Ella Jean and I had just finished painting each others’ toenails when Earl’s old truck rumbled into the clearing. We grabbed up our shoes and bags and ran barefooted down the warm stairs and across the yard to jump in the back of the truck. “Bye! Bye!” the little boys cried, waving. Trula waved, too, and even Baby Doll, who came out to sit sullenly beside her mother. Granny dozed in the sun in her corner. We bounced down the hill past the barn where Wilmer suddenly appeared in the door with a big smile on his face, wearing his familiar overalls and wool shirt and that snap brim straw hat with the green feather on it. He touched the brim and nodded, once, as we rode past.
E
ARL DROPPED US
a
t the stone gate and we set off up the hill, swinging our bags. The grounds of Highland Hospital had never looked more beautiful—the long green slopes of perfect grass punctuated by flowering oak-leaf hydrangeas and crape myrtles, stone benches and birdbaths placed here and there, the bright, orderly flower beds as we neared the top. Everyone we encountered waved or spoke to us, and we spoke back. But suddenly Ella Jean grabbed my arm, jerking me off the driveway with such force that I almost fell down.
“What are you . . .” I began, but stopped as I saw the Carrolls’ long, black, shiny Lincoln shoot past us like a bullet, with Johnson at the wheel.

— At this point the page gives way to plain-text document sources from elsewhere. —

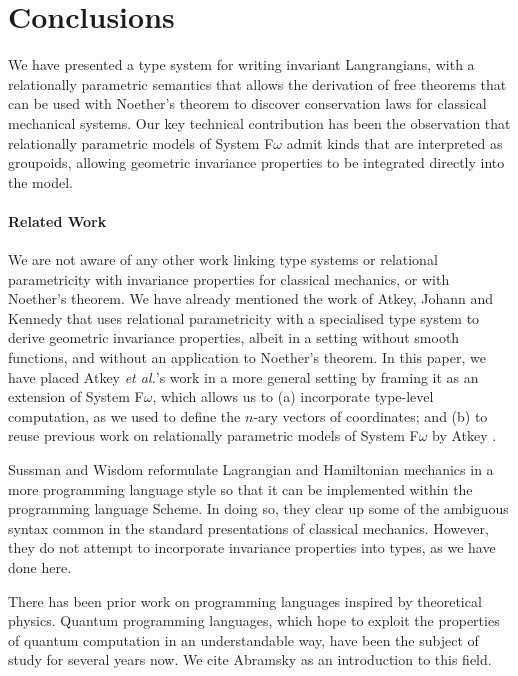 \documentclass{sigplanconf}
\theoremstyle{examplestyle}
\begin{document}
\section{Conclusions}
\label{sec:conclusions}

We have presented a type system for writing invariant Langrangians,
with a relationally parametric semantics that allows the derivation of
free theorems that can be used with Noether's theorem to discover
conservation laws for classical mechanical systems. Our key technical
contribution has been the observation that relationally parametric
models of System F$\omega$ admit kinds that are interpreted as
groupoids, allowing geometric invariance properties to be integrated
directly into the model.

\paragraph{Related Work} We are not aware of any other work linking
type systems or relational parametricity with invariance properties
for classical mechanics, or with Noether's theorem. We have already
mentioned the work of Atkey, Johann and Kennedy
\cite{atkey13abstraction} that uses relational parametricity with a
specialised type system to derive geometric invariance properties,
albeit in a setting without smooth functions, and without an
application to Noether's theorem. In this paper, we have placed Atkey
\emph{et al.}'s work in a more general setting by framing it as an
extension of System F$\omega$, which allows us to (a) incorporate
type-level computation, as we used to define the $n$-ary vectors of
coordinates; and (b) to reuse previous work on relationally parametric
models of System F$\omega$ by Atkey \cite{atkey12relational}.

Sussman and Wisdom \cite{sussman01structure} reformulate Lagrangian
and Hamiltonian mechanics in a more programming language style so that
it can be implemented within the programming language Scheme. In doing
so, they clear up some of the ambiguous syntax common in the standard
presentations of classical mechanics. However, they do not attempt to
incorporate invariance properties into types, as we have done here.

There has been prior work on programming languages inspired by
theoretical physics. Quantum programming languages, which hope to
exploit the properties of quantum computation in an understandable
way, have been the subject of study for several years now. We cite
Abramsky \cite{abramsky04} as an introduction to this field.
\end{document}
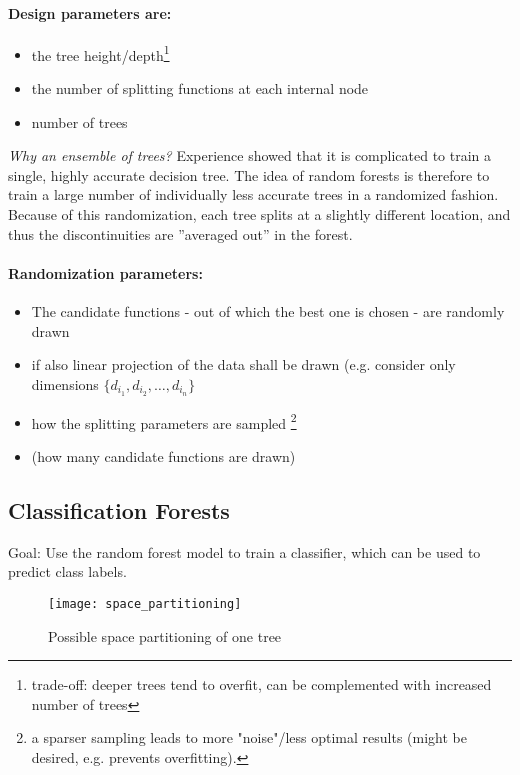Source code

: \paragraph{Design parameters are:}
\begin{itemize}
  \item the tree height/depth\footnote{ trade-off: deeper trees tend to overfit, can be complemented with increased number of trees}
  \item the number of splitting functions at each internal node
  \item number of trees
\end{itemize}

\textit{Why an ensemble of trees?} Experience showed that it is complicated to train a single, highly accurate decision tree. The idea of random forests is therefore to train a large number of individually less accurate trees in a randomized fashion. Because of this randomization, each tree splits at a slightly different location, and thus the discontinuities are ”averaged out” in the forest.

\paragraph{Randomization parameters:}
\begin{itemize}
  \item The candidate functions - out of which the best one is chosen - are randomly drawn
  \item if also linear projection of the data shall be drawn (e.g. consider only dimensions \(\{d_{i_1}, d_{i_2}, \dots, d_{i_n}\}\)
  \item how the splitting parameters are sampled \footnote{a sparser sampling leads to more "noise"/less optimal results (might be desired, e.g. prevents overfitting).}
  \item (how many candidate functions are drawn)
\end{itemize}

\newpage
\subsection*{Classification Forests}
Goal: Use the random forest model to train a classifier, which can be used to predict class labels.

\begin{figure}[H]
  \centering
  \texttt{[image: space\_partitioning]}
  \caption{Possible space partitioning of one tree}
\end{figure}

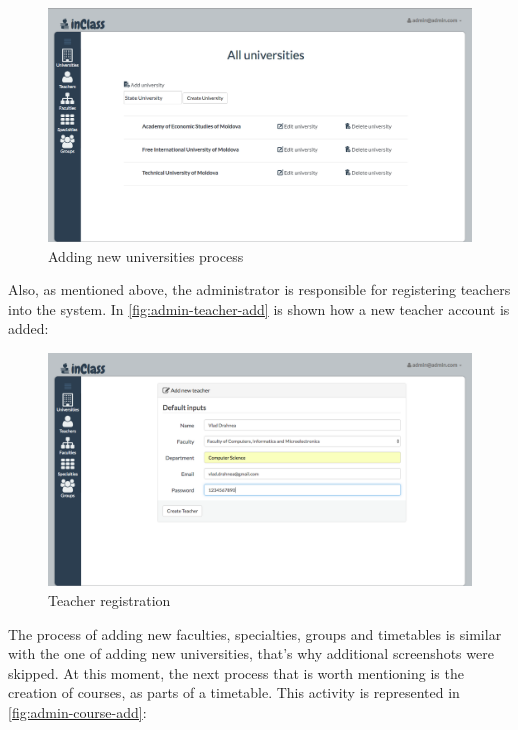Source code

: \begin{figure}[H]
\centering
\includegraphics[width=14cm]{Chapter3/admin-university-add.png}
\caption{Adding new universities process}
\label{fig:admin-university-add}
\end{figure}

 Also, as mentioned above, the administrator is responsible for registering teachers into the system. In \autoref{fig:admin-teacher-add} is shown how a new teacher account is added:

\begin{figure}[H]
\centering
\includegraphics[width=14cm]{Chapter3/admin-teacher-add.png}
\caption{Teacher registration}
\label{fig:admin-teacher-add}
\end{figure}

The process of adding new faculties, specialties, groups and timetables is similar with the one of adding new universities, that's why additional screenshots were skipped. At this moment, the next process that is worth mentioning is the creation of courses, as parts of a timetable. This activity is represented in \autoref{fig:admin-course-add}:

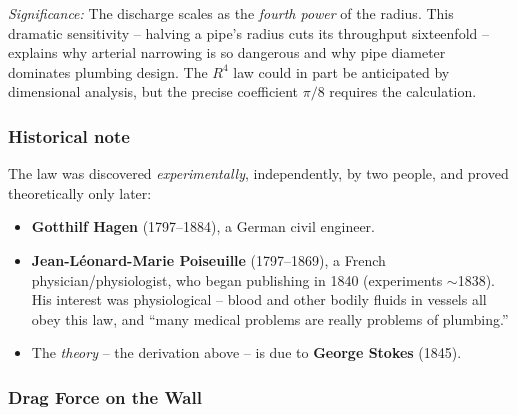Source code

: \documentclass[../main.tex]{subfiles}
\begin{document}
\textit{Significance:} The discharge scales as the \emph{fourth power} of the radius. This dramatic sensitivity -- halving a pipe's radius cuts its throughput sixteenfold -- explains why arterial narrowing is so dangerous and why pipe diameter dominates plumbing design. The $R^4$ law could in part be anticipated by dimensional analysis, but the precise coefficient $\pi/8$ requires the calculation.


\subsubsection*{Historical note}
The law was discovered \emph{experimentally}, independently, by two people, and proved theoretically only later:
\begin{itemize}
  \item \textbf{Gotthilf Hagen} (1797--1884), a German civil engineer.
  \item \textbf{Jean-Léonard-Marie Poiseuille} (1797--1869), a French physician/physiologist, who began publishing in 1840 (experiments $\sim$1838). His interest was physiological -- blood and other bodily fluids in vessels all obey this law, and ``many medical problems are really problems of plumbing.''
  \item The \emph{theory} -- the derivation above -- is due to \textbf{George Stokes} (1845).
\end{itemize}

\subsubsection{Drag Force on the Wall}\label{sec:lec20:drag}
\end{document}
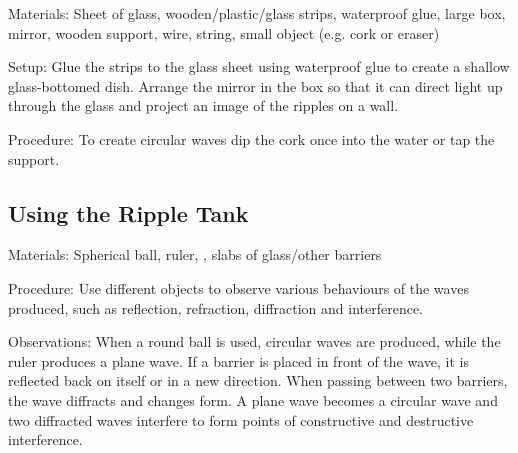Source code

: \begin{multicols}{2}
\begin{description*}
\item[Materials:]{Sheet of glass, wooden/plastic/glass strips, waterproof glue, large box, mirror, wooden support, wire, string, small object (e.g. cork or eraser)}
\item[Setup:]{Glue the strips to the glass sheet using waterproof glue to create a shallow glass-bottomed dish. Arrange the mirror in the box so that it can direct light up through the glass and project an image of the ripples on a wall.}
\item[Procedure:]{To create circular waves dip the cork once into the water or tap the support.}
\end{description*}

\columnbreak

\subsection{Using the Ripple Tank}
\label{sub:rippletank}


\begin{description*}
\item[Materials:]{Spherical ball, ruler, , slabs of glass/other barriers}
\item[Procedure:]{Use different objects to observe various behaviours of the waves produced, such as reflection, refraction, diffraction and interference.}
\item[Observations:]{When a round ball is used, circular waves are produced, while the ruler produces a plane wave. If a barrier is placed in front of the wave, it is reflected back on itself or in a new direction. When passing between two barriers, the wave diffracts and changes form. A plane wave becomes a circular wave and two diffracted waves interfere to form points of constructive and destructive interference.}
\end{description*}


\end{multicols}
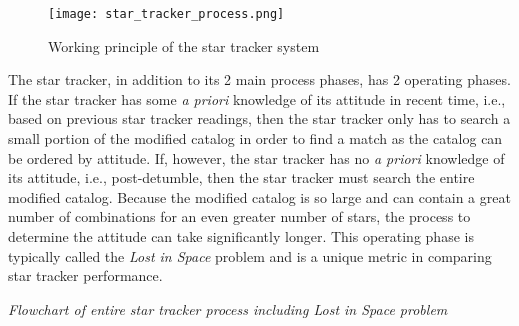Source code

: \begin{figure}[h]
    \begin{adjustbox}{center}
        \texttt{[image: star\_tracker\_process.png]}
    \end{adjustbox}
    \caption{Working principle of the star tracker system \cite{rolling_shutter_errors}}
\end{figure}

\par \qquad The star tracker, in addition to its 2 main process phases, has 2 operating phases.
If the star tracker has some \emph{a priori} knowledge of its attitude in recent time, i.e., based on previous star tracker readings, then the star tracker only has to search a small portion of the modified catalog in order to find a match as the catalog can be ordered by attitude.
If, however, the star tracker has no \emph{a priori} knowledge of its attitude, i.e., post-detumble, then the star tracker must search the entire modified catalog.
Because the modified catalog is so large and can contain a great number of combinations for an even greater number of stars, the process to determine the attitude can take significantly longer.
This operating phase is typically called the \emph{Lost in Space} problem and is a unique metric in comparing star tracker performance.

\par \qquad \emph{Flowchart of entire star tracker process including Lost in Space problem}
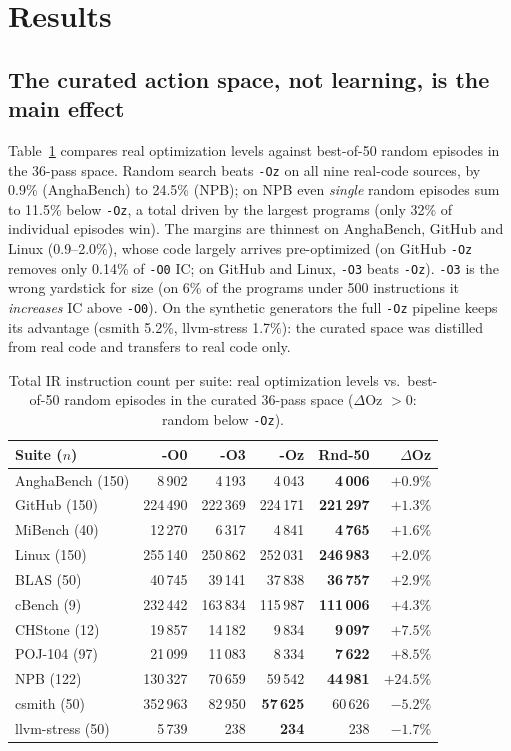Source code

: \documentclass[conference,a4paper]{IEEEtran}
\begin{document}
\section{Results}

\subsection{The curated action space, not learning, is the main effect}
Table~\ref{tab:nulls} compares real optimization levels against
best-of-50 random episodes in the 36-pass space. Random search beats
\texttt{-Oz} on all nine real-code sources, by 0.9\% (AnghaBench) to
24.5\% (NPB); on NPB even \emph{single} random episodes sum to 11.5\%
below \texttt{-Oz}, a total driven by the largest programs (only 32\%
of individual episodes win). The margins are thinnest on AnghaBench, GitHub and Linux
(0.9--2.0\%), whose code largely arrives pre-optimized (on GitHub
\texttt{-Oz} removes only 0.14\% of \texttt{-O0} IC; on GitHub and
Linux, \texttt{-O3} beats \texttt{-Oz}). \texttt{-O3} is the wrong yardstick for size (on 6\% of the
programs under 500 instructions it \emph{increases} IC above
\texttt{-O0}). On the synthetic generators the full \texttt{-Oz}
pipeline keeps its advantage (csmith 5.2\%, llvm-stress 1.7\%): the
curated space was distilled from real code and transfers to real code
only.

\begin{table}[t]
\caption{Total IR instruction count per suite: real optimization levels
vs.\ best-of-50 random episodes in the curated 36-pass space
($\Delta$Oz $>0$: random below \texttt{-Oz}).}
\label{tab:nulls}
\centering
\footnotesize
\setlength{\tabcolsep}{3.5pt}
\begin{tabular}{lrrrrr}
\toprule
Suite ($n$) & -O0 & -O3 & -Oz & Rnd-50 & $\Delta$Oz \\
\midrule
AnghaBench (150) & 8\,902 & 4\,193 & 4\,043 & \textbf{4\,006} & $+0.9\%$ \\
GitHub (150)   & 224\,490 & 222\,369& 224\,171& \textbf{221\,297}& $+1.3\%$ \\
MiBench (40)   & 12\,270  & 6\,317  & 4\,841  & \textbf{4\,765}  & $+1.6\%$ \\
Linux (150)    & 255\,140 & 250\,862& 252\,031& \textbf{246\,983}& $+2.0\%$ \\
BLAS (50)      & 40\,745  & 39\,141 & 37\,838 & \textbf{36\,757} & $+2.9\%$ \\
cBench (9)     & 232\,442 & 163\,834& 115\,987& \textbf{111\,006}& $+4.3\%$ \\
CHStone (12)   & 19\,857  & 14\,182 & 9\,834  & \textbf{9\,097}  & $+7.5\%$ \\
POJ-104 (97)   & 21\,099  & 11\,083 & 8\,334  & \textbf{7\,622}  & $+8.5\%$ \\
NPB (122)      & 130\,327 & 70\,659 & 59\,542 & \textbf{44\,981} & $+24.5\%$ \\
\midrule
csmith (50)    & 352\,963 & 82\,950 & \textbf{57\,625} & 60\,626 & $-5.2\%$ \\
llvm-stress (50) & 5\,739 & 238 & \textbf{234} & 238 & $-1.7\%$ \\
\bottomrule
\end{tabular}
\end{table}
\end{document}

“Something is wrong,” I said.
Instinctively we both slowed down as we continued on up the hill, achieving a literal snail’s pace as we neared the top in time to witness the Lincoln slide to a stop in front of Homewood. Its huge front door and the car doors sprang open at the same time. Out came Mrs. Hodges, almost falling down the stone steps as she rushed to envelop Mrs. Carroll in such a hug that Mrs. Carroll’s red pillbox hat went spiralling down along the pavement. “Ai-eee, ai—eee!” Mrs. Hodges wailed. Her hair stood out from her head in big clumps. Miss Malone and Mr. Axelrod appeared in the open door behind her with serious expressions on their faces.